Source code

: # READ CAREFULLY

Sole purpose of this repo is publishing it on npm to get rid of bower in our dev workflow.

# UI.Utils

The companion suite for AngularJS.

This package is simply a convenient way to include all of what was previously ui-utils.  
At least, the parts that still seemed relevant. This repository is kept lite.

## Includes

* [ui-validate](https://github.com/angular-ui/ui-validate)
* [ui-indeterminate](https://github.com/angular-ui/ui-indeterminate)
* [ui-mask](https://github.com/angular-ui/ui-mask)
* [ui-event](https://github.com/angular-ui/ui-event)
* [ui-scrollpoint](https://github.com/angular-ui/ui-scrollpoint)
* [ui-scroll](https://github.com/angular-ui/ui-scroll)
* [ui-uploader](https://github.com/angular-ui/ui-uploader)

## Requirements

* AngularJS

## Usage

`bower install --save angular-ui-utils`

** Aim of the exercise **
Would you reproduce, word for word, the lines from the one holding "## Requirements" through the final line of the entries, both included?

** Response area **
## Requirements

* AngularJS

## Usage

`bower install --save angular-ui-utils`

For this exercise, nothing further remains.